好調なバッティングで打線をけん引している清宮


 一過性の勢いではなく、本物か。日本ハム清宮幸太郎が絶好調だ。後半戦は13試合に出場し、48打数18安打で打率.375、4本塁打、14打点をマーク。打席内容も価値ある一打が多く、貢献度が高い。

 8月3日のソフトバンク戦(みずほPayPay)では、初回に先制の左前適時打を放つと、3点差を追いかける5回無死一、二塁で有原航平のチェンジアップを右翼席に運ぶ同点3ラン。何度もガッツポーズしてベンチを鼓舞した。この一打でチームが息を吹き返し、8対7で乱打戦を制した。続く楽天3連戦では3試合連続の先制適時打。7日の2戦目は、3打席目まで無安打と岸孝之に完璧に抑え込まれたが、0対0で迎えた8回二死一塁で、143キロ直球を完璧に捉えて6号右越え2ラン。打った瞬間に本塁打と分かる一撃が決勝打となった。前日に走塁でアウトカウントを間違えるミスを犯しただけに、必死だっただろう。信頼を取り返すにはグラウンド上のプレーで示すしかない。

 他球団のスコアラーは清宮について、こう分析する。

「まったくタイミングが合っていない打席もあるのですが、次の打席できっちり修正してくる。今まではスランプに入ると長かったですが、今年はシーズン途中から強引に引っ張りこまずセンターから逆方向を意識したスイングでコンスタントに安打が出ている。もともと選球眼が良い選手なので、ボール球に手を出さない。打つべくして打っている印象があります」

野球人生の転機


 入団以降伸び悩んでいた清宮だが、新庄剛志監督が就任した2022年に野球人生の転機を迎える。自己最多の129試合出場で打率.219、18本塁打、55打点をマーク。昨年は故障の影響で99試合出場にとどまり、打率.244、10本塁打、41打点と不完全燃焼だったが、選球眼の良さは光った。53四球はチームトップ。規定打席に未到達だったが、出塁率.344は400打席以上立った選手の中でチームトップだった。新庄監督に出塁率の高さを買われ、昨年6月18日の中日戦(バンテリン)で一番打者に起用されたこともあった。初回の第1打席で8球粘って四球を勝ち取り、先制点の本塁生還で勝利に貢献している。

チームメートの助言


以前「ホームランは正義」と語っていた清宮。価値ある一発を放っていく


 今年は自主トレ中の最終盤に左足捻挫で春季キャンプ二軍スタートに。4月19日に一軍昇格したが、打率0割台と3週間も経たずに二軍降格。清宮が守る一塁はアリエル・マルティネス、三塁は郡司裕也がスタメンで出続けていた。
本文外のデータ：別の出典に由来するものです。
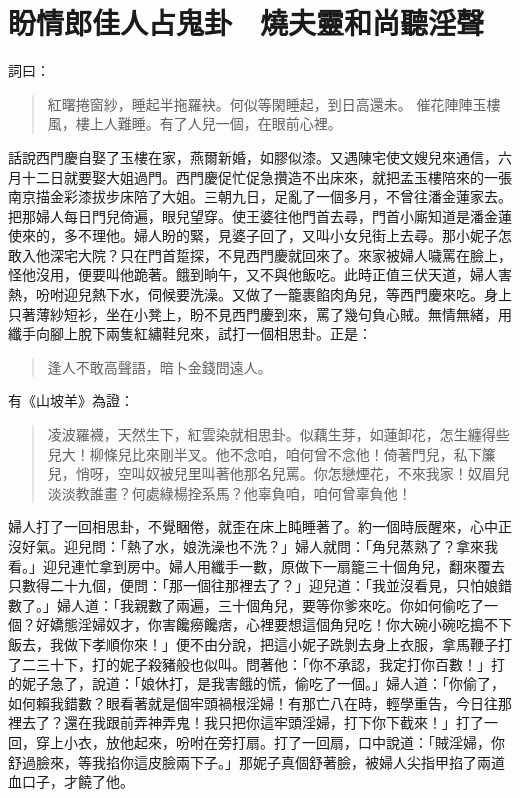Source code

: 
\chapter{盼情郎佳人占鬼卦　燒夫靈和尚聽淫聲}

詞曰：
\begin{quote}
紅曙捲窗紗，睡起半拖羅袂。何似等閑睡起，到日高還未。
催花陣陣玉樓風，樓上人難睡。有了人兒一個，在眼前心裡。
\end{quote}

話說西門慶自娶了玉樓在家，燕爾新婚，如膠似漆。又遇陳宅使文嫂兒來通信，六月十二日就要娶大姐過門。西門慶促忙促急攢造不出床來，就把孟玉樓陪來的一張南京描金彩漆拔步床陪了大姐。三朝九日，足亂了一個多月，不曾往潘金蓮家去。把那婦人每日門兒倚遍，眼兒望穿。使王婆往他門首去尋，門首小廝知道是潘金蓮使來的，多不理他。婦人盼的緊，見婆子回了，又叫小女兒街上去尋。那小妮子怎敢入他深宅大院？只在門首踅探，不見西門慶就回來了。來家被婦人噦罵在臉上，怪他沒用，便要叫他跪著。餓到晌午，又不與他飯吃。此時正值三伏天道，婦人害熱，吩咐迎兒熱下水，伺候要洗澡。又做了一籠裹餡肉角兒，等西門慶來吃。身上只著薄紗短衫，坐在小凳上，盼不見西門慶到來，罵了幾句負心賊。無情無緒，用纖手向腳上脫下兩隻紅繡鞋兒來，試打一個相思卦。正是：
\begin{quote}
逢人不敢高聲語，暗卜金錢問遠人。
\end{quote}
有《山坡羊》為證：
\begin{quote}
凌波羅襪，天然生下，紅雲染就相思卦。似藕生芽，如蓮卸花，怎生纏得些兒大！柳條兒比來剛半叉。他不念咱，咱何曾不念他！倚著門兒，私下簾兒，悄呀，空叫奴被兒里叫著他那名兒罵。你怎戀煙花，不來我家！奴眉兒淡淡教誰畫？何處綠楊拴系馬？他辜負咱，咱何曾辜負他！
\end{quote}

婦人打了一回相思卦，不覺睏倦，就歪在床上盹睡著了。約一個時辰醒來，心中正沒好氣。迎兒問：「熱了水，娘洗澡也不洗？」婦人就問：「角兒蒸熟了？拿來我看。」迎兒連忙拿到房中。婦人用纖手一數，原做下一扇籠三十個角兒，翻來覆去只數得二十九個，便問：「那一個往那裡去了？」迎兒道：「我並沒看見，只怕娘錯數了。」婦人道：「我親數了兩遍，三十個角兒，要等你爹來吃。你如何偷吃了一個？好嬌態淫婦奴才，你害饞癆饞痞，心裡要想這個角兒吃！你大碗小碗吃搗不下飯去，我做下孝順你來！」便不由分說，把這小妮子跣剝去身上衣服，拿馬鞭子打了二三十下，打的妮子殺豬般也似叫。問著他：「你不承認，我定打你百數！」打的妮子急了，說道：「娘休打，是我害餓的慌，偷吃了一個。」婦人道：「你偷了，如何賴我錯數？眼看著就是個牢頭禍根淫婦！有那亡八在時，輕學重告，今日往那裡去了？還在我跟前弄神弄鬼！我只把你這牢頭淫婦，打下你下截來！」打了一回，穿上小衣，放他起來，吩咐在旁打扇。打了一回扇，口中說道：「賊淫婦，你舒過臉來，等我掐你這皮臉兩下子。」那妮子真個舒著臉，被婦人尖指甲掐了兩道血口子，才饒了他。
一部メディアに「清宮はトレード要員」と報じられることも。6月11日に再び昇格して前半戦は打率.239、3本塁打、12打点。ただ光は見えていた。前半最終戦となった7月21日のロッテ戦(ZOZOマリン)で2打席連続アーチを放つなど4安打3打点の大暴れ。清宮は週刊ベースボールの取材で、チームメートの助言があったことを明かしている。

「グワチョ(マルティネスの愛称)はロッカーが隣です。ミーティングを行うときもいつも隣。ロッカーではバッティングのこととかを話します。最近は、打ちにいくときに体と一緒にバットが付いていっているよねというような話になりました。その話をきっかけにして、打ちにいくときのバットの位置は、ちょっとだけ後ろにという意識を持つようになりました。そのイメージで練習から取り組んで、それがハマって前半戦の最後はいい結果を出すことができました。なんて表現するかはその人次第かなと思うんですけど、ちょっと割れができてきているのかなと。グワチョは結構日本語を話せますし、お手本がすごい分かりやすいです」

 2年連続最下位から3位に躍進している日本ハムはチーム内競争が激しい。一塁、三塁、指名打者の3つの枠を清宮、マルティネス、郡司、フランミル・レイエス、野村佑希が競い合っている。その中で現在の清宮はスタメンに不可欠な存在になっている。以前に本塁打についてこう語っていた。

「本当に効果的というか、一振りで流れを変えられますし、勢いも与えることができるので、やっぱりホームランは正義だなと思います」

 勝負の夏場も高い放物線を描く独特の軌道のアーチを量産し、チームを勝利へ導く。